* Exercise *
Go through the following data and transcribe exactly the stretch of lines from the one holding "Fatale 016 (2013)" to the one holding "Fatale 023 (2014)", both included.

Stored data
******
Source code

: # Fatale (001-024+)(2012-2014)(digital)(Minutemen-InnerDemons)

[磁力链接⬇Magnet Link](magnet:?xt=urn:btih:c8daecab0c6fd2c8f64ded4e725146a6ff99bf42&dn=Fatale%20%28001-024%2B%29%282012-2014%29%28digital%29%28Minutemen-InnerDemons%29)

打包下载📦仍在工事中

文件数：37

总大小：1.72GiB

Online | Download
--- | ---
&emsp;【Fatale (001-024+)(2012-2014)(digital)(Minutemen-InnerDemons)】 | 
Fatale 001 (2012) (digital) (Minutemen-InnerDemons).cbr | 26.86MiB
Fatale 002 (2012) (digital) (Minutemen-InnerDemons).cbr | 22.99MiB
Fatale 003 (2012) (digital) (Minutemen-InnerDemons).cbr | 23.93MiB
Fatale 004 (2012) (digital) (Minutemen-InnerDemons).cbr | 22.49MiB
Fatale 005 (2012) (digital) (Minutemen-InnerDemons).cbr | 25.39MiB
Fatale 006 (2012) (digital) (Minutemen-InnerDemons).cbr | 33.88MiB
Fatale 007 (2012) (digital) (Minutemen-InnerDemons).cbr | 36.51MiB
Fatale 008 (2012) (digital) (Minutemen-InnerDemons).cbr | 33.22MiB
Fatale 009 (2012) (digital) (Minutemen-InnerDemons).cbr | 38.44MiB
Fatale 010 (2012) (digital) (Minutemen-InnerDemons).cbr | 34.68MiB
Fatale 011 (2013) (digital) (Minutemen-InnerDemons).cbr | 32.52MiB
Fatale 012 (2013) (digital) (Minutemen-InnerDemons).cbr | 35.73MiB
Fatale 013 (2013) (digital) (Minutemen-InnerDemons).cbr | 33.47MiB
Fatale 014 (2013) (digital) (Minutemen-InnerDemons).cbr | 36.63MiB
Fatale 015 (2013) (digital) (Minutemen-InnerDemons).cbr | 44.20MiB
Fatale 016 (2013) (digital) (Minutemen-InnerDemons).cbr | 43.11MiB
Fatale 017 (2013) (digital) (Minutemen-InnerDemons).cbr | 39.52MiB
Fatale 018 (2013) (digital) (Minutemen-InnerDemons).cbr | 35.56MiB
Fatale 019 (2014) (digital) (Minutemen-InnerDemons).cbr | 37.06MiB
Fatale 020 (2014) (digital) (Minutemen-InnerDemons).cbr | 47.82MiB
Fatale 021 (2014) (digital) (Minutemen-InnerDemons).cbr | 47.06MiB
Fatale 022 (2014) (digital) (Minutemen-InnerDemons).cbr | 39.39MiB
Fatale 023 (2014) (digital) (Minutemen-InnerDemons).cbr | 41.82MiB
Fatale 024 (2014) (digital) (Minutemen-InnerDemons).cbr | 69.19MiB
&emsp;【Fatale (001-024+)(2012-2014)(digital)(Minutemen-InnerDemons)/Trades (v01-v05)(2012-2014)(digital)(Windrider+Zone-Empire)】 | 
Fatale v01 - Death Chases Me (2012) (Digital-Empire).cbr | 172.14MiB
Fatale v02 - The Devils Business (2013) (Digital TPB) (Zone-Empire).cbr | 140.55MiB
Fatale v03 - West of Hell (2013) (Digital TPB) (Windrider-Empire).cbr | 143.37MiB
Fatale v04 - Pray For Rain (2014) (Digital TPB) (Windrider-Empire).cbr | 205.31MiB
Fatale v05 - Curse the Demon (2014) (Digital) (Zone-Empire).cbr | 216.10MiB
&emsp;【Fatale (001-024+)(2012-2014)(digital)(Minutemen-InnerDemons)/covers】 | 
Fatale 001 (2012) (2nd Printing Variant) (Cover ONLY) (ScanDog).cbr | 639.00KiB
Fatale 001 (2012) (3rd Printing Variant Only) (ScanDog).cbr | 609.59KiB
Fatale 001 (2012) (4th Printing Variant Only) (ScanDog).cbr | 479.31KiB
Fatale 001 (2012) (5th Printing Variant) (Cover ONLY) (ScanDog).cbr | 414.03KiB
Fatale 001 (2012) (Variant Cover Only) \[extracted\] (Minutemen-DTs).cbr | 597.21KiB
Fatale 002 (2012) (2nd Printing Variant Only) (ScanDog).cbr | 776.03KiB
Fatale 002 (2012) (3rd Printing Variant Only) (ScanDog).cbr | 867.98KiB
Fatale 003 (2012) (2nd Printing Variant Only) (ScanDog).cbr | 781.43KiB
******
* Answer box *
Fatale 016 (2013) (digital) (Minutemen-InnerDemons).cbr | 43.11MiB
Fatale 017 (2013) (digital) (Minutemen-InnerDemons).cbr | 39.52MiB
Fatale 018 (2013) (digital) (Minutemen-InnerDemons).cbr | 35.56MiB
Fatale 019 (2014) (digital) (Minutemen-InnerDemons).cbr | 37.06MiB
Fatale 020 (2014) (digital) (Minutemen-InnerDemons).cbr | 47.82MiB
Fatale 021 (2014) (digital) (Minutemen-InnerDemons).cbr | 47.06MiB
Fatale 022 (2014) (digital) (Minutemen-InnerDemons).cbr | 39.39MiB
Fatale 023 (2014) (digital) (Minutemen-InnerDemons).cbr | 41.82MiB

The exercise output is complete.